Não é similhante esta fôrça inconsciente do povo á do boi robusto e válido, que uma creança dirige e subjuga? Forte como elle, como elle docil, como elle laborioso, como elle util, não vê que a mesma fôrça que emprega no trabalho lhe poderia servir para repellir o jugo. Ou quando o vê, é quando o desespero e a furia o cegam e o impellem a revoltas tremendas.

Mas o povo de Pinchões, o povo do sr. Joãozinho, estava muito longe d’esses excessos.

O morgado vinha, como já disse, á frente.

A barba por fazer, as melenas despenteadas, o lenço do pescoço sôlto, sem botões o collarinho da camisa, com as mãos mettidas no cós das ceroulas, o chicote no bolso da jaqueta de pelles, as botas enlameadas até o joelho, a ponta do cigarro ao canto da bôca, o palito atraz da orelha, o chapéo sobre o occiput, dois galgos adeante de si, e o inseparavel Cosme quasi à latere.
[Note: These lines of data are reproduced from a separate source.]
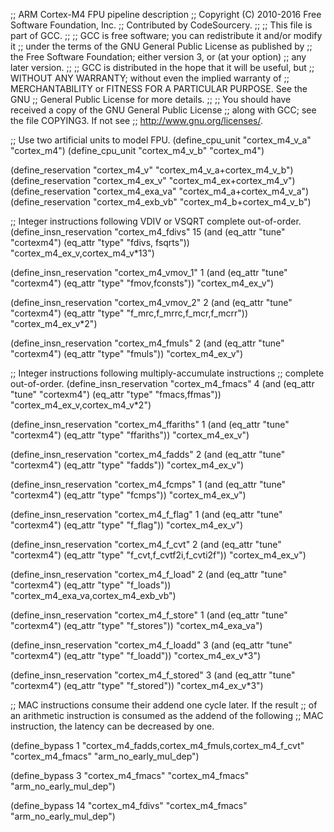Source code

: ;; ARM Cortex-M4 FPU pipeline description
;; Copyright (C) 2010-2016 Free Software Foundation, Inc.
;; Contributed by CodeSourcery.
;;
;; This file is part of GCC.
;;
;; GCC is free software; you can redistribute it and/or modify it
;; under the terms of the GNU General Public License as published by
;; the Free Software Foundation; either version 3, or (at your option)
;; any later version.
;;
;; GCC is distributed in the hope that it will be useful, but
;; WITHOUT ANY WARRANTY; without even the implied warranty of
;; MERCHANTABILITY or FITNESS FOR A PARTICULAR PURPOSE.  See the GNU
;; General Public License for more details.
;;
;; You should have received a copy of the GNU General Public License
;; along with GCC; see the file COPYING3.  If not see
;; <http://www.gnu.org/licenses/>.

;; Use two artificial units to model FPU.
(define_cpu_unit "cortex_m4_v_a" "cortex_m4")
(define_cpu_unit "cortex_m4_v_b" "cortex_m4")

(define_reservation "cortex_m4_v" "cortex_m4_v_a+cortex_m4_v_b")
(define_reservation "cortex_m4_ex_v" "cortex_m4_ex+cortex_m4_v")
(define_reservation "cortex_m4_exa_va" "cortex_m4_a+cortex_m4_v_a")
(define_reservation "cortex_m4_exb_vb" "cortex_m4_b+cortex_m4_v_b")

;; Integer instructions following VDIV or VSQRT complete out-of-order.
(define_insn_reservation "cortex_m4_fdivs" 15
  (and (eq_attr "tune" "cortexm4")
       (eq_attr "type" "fdivs, fsqrts"))
  "cortex_m4_ex_v,cortex_m4_v*13")

(define_insn_reservation "cortex_m4_vmov_1" 1
  (and (eq_attr "tune" "cortexm4")
       (eq_attr "type" "fmov,fconsts"))
  "cortex_m4_ex_v")

(define_insn_reservation "cortex_m4_vmov_2" 2
  (and (eq_attr "tune" "cortexm4")
       (eq_attr "type" "f_mrc,f_mrrc,f_mcr,f_mcrr"))
  "cortex_m4_ex_v*2")

(define_insn_reservation "cortex_m4_fmuls" 2
  (and (eq_attr "tune" "cortexm4")
       (eq_attr "type" "fmuls"))
  "cortex_m4_ex_v")

;; Integer instructions following multiply-accumulate instructions
;; complete out-of-order.
(define_insn_reservation "cortex_m4_fmacs" 4
  (and (eq_attr "tune" "cortexm4")
       (eq_attr "type" "fmacs,ffmas"))
  "cortex_m4_ex_v,cortex_m4_v*2")

(define_insn_reservation "cortex_m4_ffariths" 1
  (and (eq_attr "tune" "cortexm4")
       (eq_attr "type" "ffariths"))
  "cortex_m4_ex_v")

(define_insn_reservation "cortex_m4_fadds" 2
  (and (eq_attr "tune" "cortexm4")
       (eq_attr "type" "fadds"))
  "cortex_m4_ex_v")

(define_insn_reservation "cortex_m4_fcmps" 1
  (and (eq_attr "tune" "cortexm4")
       (eq_attr "type" "fcmps"))
  "cortex_m4_ex_v")

(define_insn_reservation "cortex_m4_f_flag" 1
  (and (eq_attr "tune" "cortexm4")
       (eq_attr "type" "f_flag"))
  "cortex_m4_ex_v")

(define_insn_reservation "cortex_m4_f_cvt" 2
  (and (eq_attr "tune" "cortexm4")
       (eq_attr "type" "f_cvt,f_cvtf2i,f_cvti2f"))
  "cortex_m4_ex_v")

(define_insn_reservation "cortex_m4_f_load" 2
  (and (eq_attr "tune" "cortexm4")
       (eq_attr "type" "f_loads"))
  "cortex_m4_exa_va,cortex_m4_exb_vb")

(define_insn_reservation "cortex_m4_f_store" 1
  (and (eq_attr "tune" "cortexm4")
       (eq_attr "type" "f_stores"))
  "cortex_m4_exa_va")

(define_insn_reservation "cortex_m4_f_loadd" 3
  (and (eq_attr "tune" "cortexm4")
       (eq_attr "type" "f_loadd"))
  "cortex_m4_ex_v*3")

(define_insn_reservation "cortex_m4_f_stored" 3
  (and (eq_attr "tune" "cortexm4")
       (eq_attr "type" "f_stored"))
  "cortex_m4_ex_v*3")

;; MAC instructions consume their addend one cycle later. If the result
;; of an arithmetic instruction is consumed as the addend of the following
;; MAC instruction, the latency can be decreased by one.

(define_bypass 1 "cortex_m4_fadds,cortex_m4_fmuls,cortex_m4_f_cvt"
		 "cortex_m4_fmacs"
		 "arm_no_early_mul_dep")

(define_bypass 3 "cortex_m4_fmacs"
		 "cortex_m4_fmacs"
		 "arm_no_early_mul_dep")

(define_bypass 14 "cortex_m4_fdivs"
		  "cortex_m4_fmacs"
		  "arm_no_early_mul_dep")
Entrou no adro com ares triumphantes, sorrindo e piscando os olhos para os seus amigos e partidarios, como para lhes fazer notar a numerosa procissão que o seguia e a docilidade dos membros d’ella.
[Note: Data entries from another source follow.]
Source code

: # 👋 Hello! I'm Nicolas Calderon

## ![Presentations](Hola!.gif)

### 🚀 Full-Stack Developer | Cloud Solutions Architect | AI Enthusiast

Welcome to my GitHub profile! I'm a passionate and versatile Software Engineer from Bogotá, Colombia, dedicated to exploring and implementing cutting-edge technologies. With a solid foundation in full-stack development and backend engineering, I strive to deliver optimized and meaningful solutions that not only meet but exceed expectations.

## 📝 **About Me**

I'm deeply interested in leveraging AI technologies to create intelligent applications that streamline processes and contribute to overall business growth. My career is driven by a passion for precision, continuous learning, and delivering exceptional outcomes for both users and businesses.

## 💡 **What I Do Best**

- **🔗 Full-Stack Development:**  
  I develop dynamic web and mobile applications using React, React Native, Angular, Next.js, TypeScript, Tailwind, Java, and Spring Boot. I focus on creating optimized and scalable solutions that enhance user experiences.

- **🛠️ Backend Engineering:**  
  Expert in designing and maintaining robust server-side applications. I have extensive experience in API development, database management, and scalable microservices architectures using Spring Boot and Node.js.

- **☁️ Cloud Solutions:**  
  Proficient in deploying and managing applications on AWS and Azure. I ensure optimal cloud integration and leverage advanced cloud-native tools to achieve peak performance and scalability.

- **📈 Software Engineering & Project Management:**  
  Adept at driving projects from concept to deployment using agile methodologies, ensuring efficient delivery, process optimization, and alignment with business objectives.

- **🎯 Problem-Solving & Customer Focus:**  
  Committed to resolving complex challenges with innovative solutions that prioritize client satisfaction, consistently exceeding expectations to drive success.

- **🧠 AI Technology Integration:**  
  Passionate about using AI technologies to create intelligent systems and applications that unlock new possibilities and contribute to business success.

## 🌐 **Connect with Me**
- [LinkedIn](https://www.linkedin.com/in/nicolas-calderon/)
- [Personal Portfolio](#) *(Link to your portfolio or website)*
Atraz vinham os eleitores de Pinchões, velhos e moços, ricos e pobres, mas todos com o olhar timido e estupido, todos com movimentos enleados, todos com os olhos no caudilho, para saber o que deviam fazer. Se elle parava a cumprimentar um amigo, paravam todos com elle; a direcção que tomava, tomavam-n’a todos a um tempo; apressavam ou demoravam o passo, segundo a velocidade que elle dava aos seus; se ria, sorriam; se praguejava, tudo ficava sério. O cortejo parou á porta da igreja.

O morgado passou revista á sua tropa, á qual deu instrucções.

Os homens, com os cabellos para deante dos olhos, os braços estendidos e a cabeça baixa, não ousavam fazer um movimento, e conservaram-se enfileirados até nova ordem do sr. Joãozinho.

Pareciam envergonhados de serem precisos a alguem.

No bolso de cada um d’estes homens havia um oitavo de papel almaço dobrado, no qual estava escripto um nome; o nome de um homem que elles nem sabiam se existia no mundo. No momento devido, cada um d’elles, chamado pela voz do escrutinador eleitoral, responderia: «presente»; approximar-se-ia da urna, entregaria ao presidente da mesa aquelle papel, e retirar-se-ia satisfeito, como se descarregado de um pêso que o opprimia.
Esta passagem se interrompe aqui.